[Data listing]

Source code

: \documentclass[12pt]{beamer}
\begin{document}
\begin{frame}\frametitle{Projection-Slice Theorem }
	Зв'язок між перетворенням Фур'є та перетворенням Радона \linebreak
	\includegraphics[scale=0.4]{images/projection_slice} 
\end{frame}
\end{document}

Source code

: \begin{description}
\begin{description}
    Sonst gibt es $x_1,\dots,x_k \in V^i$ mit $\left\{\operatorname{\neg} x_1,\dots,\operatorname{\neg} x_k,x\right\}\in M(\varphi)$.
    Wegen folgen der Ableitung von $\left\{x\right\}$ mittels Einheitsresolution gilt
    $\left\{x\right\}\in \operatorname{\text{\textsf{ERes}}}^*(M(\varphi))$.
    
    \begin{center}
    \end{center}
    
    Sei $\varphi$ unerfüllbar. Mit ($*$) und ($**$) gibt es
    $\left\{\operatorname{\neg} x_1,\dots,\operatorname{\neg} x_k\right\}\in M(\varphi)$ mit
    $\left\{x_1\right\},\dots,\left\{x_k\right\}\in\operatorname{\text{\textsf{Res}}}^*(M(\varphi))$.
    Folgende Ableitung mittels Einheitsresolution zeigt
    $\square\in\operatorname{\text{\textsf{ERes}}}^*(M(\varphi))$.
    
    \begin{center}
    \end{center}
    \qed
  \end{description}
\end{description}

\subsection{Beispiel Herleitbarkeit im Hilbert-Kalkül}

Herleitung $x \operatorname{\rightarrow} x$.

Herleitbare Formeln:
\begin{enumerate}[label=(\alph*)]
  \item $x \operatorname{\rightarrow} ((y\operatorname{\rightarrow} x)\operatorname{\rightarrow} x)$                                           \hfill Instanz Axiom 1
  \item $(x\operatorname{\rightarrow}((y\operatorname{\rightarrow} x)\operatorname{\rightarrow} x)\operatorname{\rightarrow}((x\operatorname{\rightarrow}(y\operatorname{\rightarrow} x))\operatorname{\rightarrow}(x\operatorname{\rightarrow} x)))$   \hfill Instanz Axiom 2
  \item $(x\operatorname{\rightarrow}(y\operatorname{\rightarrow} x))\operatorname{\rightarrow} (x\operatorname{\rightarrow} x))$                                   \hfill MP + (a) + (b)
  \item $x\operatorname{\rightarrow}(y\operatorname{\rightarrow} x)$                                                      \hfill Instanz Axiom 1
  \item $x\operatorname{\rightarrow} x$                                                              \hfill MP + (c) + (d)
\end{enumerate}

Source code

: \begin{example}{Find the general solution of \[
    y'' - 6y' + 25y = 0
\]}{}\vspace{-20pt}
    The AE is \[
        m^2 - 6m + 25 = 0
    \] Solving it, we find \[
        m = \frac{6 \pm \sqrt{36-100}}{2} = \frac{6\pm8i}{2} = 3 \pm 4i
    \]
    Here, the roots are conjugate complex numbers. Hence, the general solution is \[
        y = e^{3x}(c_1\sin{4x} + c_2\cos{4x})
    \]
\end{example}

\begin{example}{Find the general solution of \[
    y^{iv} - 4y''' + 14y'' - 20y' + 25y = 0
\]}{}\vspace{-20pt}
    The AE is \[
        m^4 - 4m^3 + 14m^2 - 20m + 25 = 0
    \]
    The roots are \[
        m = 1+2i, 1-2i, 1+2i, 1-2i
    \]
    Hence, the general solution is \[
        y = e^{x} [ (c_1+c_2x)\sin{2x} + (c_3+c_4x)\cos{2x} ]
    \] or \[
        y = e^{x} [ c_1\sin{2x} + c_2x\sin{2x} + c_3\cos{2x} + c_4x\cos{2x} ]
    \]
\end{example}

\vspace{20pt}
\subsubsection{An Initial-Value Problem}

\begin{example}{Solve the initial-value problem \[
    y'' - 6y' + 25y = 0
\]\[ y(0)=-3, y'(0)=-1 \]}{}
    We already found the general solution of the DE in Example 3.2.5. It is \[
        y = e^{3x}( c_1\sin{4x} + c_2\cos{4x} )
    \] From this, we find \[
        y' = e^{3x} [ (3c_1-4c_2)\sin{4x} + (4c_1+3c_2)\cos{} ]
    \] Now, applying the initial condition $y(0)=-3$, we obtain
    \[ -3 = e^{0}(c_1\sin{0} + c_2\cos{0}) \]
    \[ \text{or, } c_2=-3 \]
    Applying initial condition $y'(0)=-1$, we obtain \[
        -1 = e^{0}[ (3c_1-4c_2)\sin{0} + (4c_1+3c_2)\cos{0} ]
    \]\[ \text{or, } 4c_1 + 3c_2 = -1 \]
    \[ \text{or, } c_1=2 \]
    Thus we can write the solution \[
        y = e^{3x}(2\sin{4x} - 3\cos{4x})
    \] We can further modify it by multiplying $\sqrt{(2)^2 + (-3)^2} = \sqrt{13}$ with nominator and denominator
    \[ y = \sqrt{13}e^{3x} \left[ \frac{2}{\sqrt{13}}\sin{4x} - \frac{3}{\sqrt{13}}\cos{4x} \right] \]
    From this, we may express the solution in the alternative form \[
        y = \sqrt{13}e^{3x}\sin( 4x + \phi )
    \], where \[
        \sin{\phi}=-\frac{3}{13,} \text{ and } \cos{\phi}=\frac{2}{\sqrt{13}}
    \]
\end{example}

[/Data listing]

**Task prompt**.
Hand back the material above in full, exactly as written.

**Result**.
Source code

: \documentclass[12pt]{beamer}
\begin{document}
\begin{frame}\frametitle{Projection-Slice Theorem }
	Зв'язок між перетворенням Фур'є та перетворенням Радона \linebreak
	\includegraphics[scale=0.4]{images/projection_slice} 
\end{frame}
\end{document}

Source code

: \begin{description}
\begin{description}
    Sonst gibt es $x_1,\dots,x_k \in V^i$ mit $\left\{\operatorname{\neg} x_1,\dots,\operatorname{\neg} x_k,x\right\}\in M(\varphi)$.
    Wegen folgen der Ableitung von $\left\{x\right\}$ mittels Einheitsresolution gilt
    $\left\{x\right\}\in \operatorname{\text{\textsf{ERes}}}^*(M(\varphi))$.
    
    \begin{center}
    \end{center}
    
    Sei $\varphi$ unerfüllbar. Mit ($*$) und ($**$) gibt es
    $\left\{\operatorname{\neg} x_1,\dots,\operatorname{\neg} x_k\right\}\in M(\varphi)$ mit
    $\left\{x_1\right\},\dots,\left\{x_k\right\}\in\operatorname{\text{\textsf{Res}}}^*(M(\varphi))$.
    Folgende Ableitung mittels Einheitsresolution zeigt
    $\square\in\operatorname{\text{\textsf{ERes}}}^*(M(\varphi))$.
    
    \begin{center}
    \end{center}
    \qed
  \end{description}
\end{description}

\subsection{Beispiel Herleitbarkeit im Hilbert-Kalkül}

Herleitung $x \operatorname{\rightarrow} x$.

Herleitbare Formeln:
\begin{enumerate}[label=(\alph*)]
  \item $x \operatorname{\rightarrow} ((y\operatorname{\rightarrow} x)\operatorname{\rightarrow} x)$                                           \hfill Instanz Axiom 1
  \item $(x\operatorname{\rightarrow}((y\operatorname{\rightarrow} x)\operatorname{\rightarrow} x)\operatorname{\rightarrow}((x\operatorname{\rightarrow}(y\operatorname{\rightarrow} x))\operatorname{\rightarrow}(x\operatorname{\rightarrow} x)))$   \hfill Instanz Axiom 2
  \item $(x\operatorname{\rightarrow}(y\operatorname{\rightarrow} x))\operatorname{\rightarrow} (x\operatorname{\rightarrow} x))$                                   \hfill MP + (a) + (b)
  \item $x\operatorname{\rightarrow}(y\operatorname{\rightarrow} x)$                                                      \hfill Instanz Axiom 1
  \item $x\operatorname{\rightarrow} x$                                                              \hfill MP + (c) + (d)
\end{enumerate}

Source code

: \begin{example}{Find the general solution of \[
    y'' - 6y' + 25y = 0
\]}{}\vspace{-20pt}
    The AE is \[
        m^2 - 6m + 25 = 0
    \] Solving it, we find \[
        m = \frac{6 \pm \sqrt{36-100}}{2} = \frac{6\pm8i}{2} = 3 \pm 4i
    \]
    Here, the roots are conjugate complex numbers. Hence, the general solution is \[
        y = e^{3x}(c_1\sin{4x} + c_2\cos{4x})
    \]
\end{example}

\begin{example}{Find the general solution of \[
    y^{iv} - 4y''' + 14y'' - 20y' + 25y = 0
\]}{}\vspace{-20pt}
    The AE is \[
        m^4 - 4m^3 + 14m^2 - 20m + 25 = 0
    \]
    The roots are \[
        m = 1+2i, 1-2i, 1+2i, 1-2i
    \]
    Hence, the general solution is \[
        y = e^{x} [ (c_1+c_2x)\sin{2x} + (c_3+c_4x)\cos{2x} ]
    \] or \[
        y = e^{x} [ c_1\sin{2x} + c_2x\sin{2x} + c_3\cos{2x} + c_4x\cos{2x} ]
    \]
\end{example}

\vspace{20pt}
\subsubsection{An Initial-Value Problem}

\begin{example}{Solve the initial-value problem \[
    y'' - 6y' + 25y = 0
\]\[ y(0)=-3, y'(0)=-1 \]}{}
    We already found the general solution of the DE in Example 3.2.5. It is \[
        y = e^{3x}( c_1\sin{4x} + c_2\cos{4x} )
    \] From this, we find \[
        y' = e^{3x} [ (3c_1-4c_2)\sin{4x} + (4c_1+3c_2)\cos{} ]
    \] Now, applying the initial condition $y(0)=-3$, we obtain
    \[ -3 = e^{0}(c_1\sin{0} + c_2\cos{0}) \]
    \[ \text{or, } c_2=-3 \]
    Applying initial condition $y'(0)=-1$, we obtain \[
        -1 = e^{0}[ (3c_1-4c_2)\sin{0} + (4c_1+3c_2)\cos{0} ]
    \]\[ \text{or, } 4c_1 + 3c_2 = -1 \]
    \[ \text{or, } c_1=2 \]
    Thus we can write the solution \[
        y = e^{3x}(2\sin{4x} - 3\cos{4x})
    \] We can further modify it by multiplying $\sqrt{(2)^2 + (-3)^2} = \sqrt{13}$ with nominator and denominator
    \[ y = \sqrt{13}e^{3x} \left[ \frac{2}{\sqrt{13}}\sin{4x} - \frac{3}{\sqrt{13}}\cos{4x} \right] \]
    From this, we may express the solution in the alternative form \[
        y = \sqrt{13}e^{3x}\sin( 4x + \phi )
    \], where \[
        \sin{\phi}=-\frac{3}{13,} \text{ and } \cos{\phi}=\frac{2}{\sqrt{13}}
    \]
\end{example}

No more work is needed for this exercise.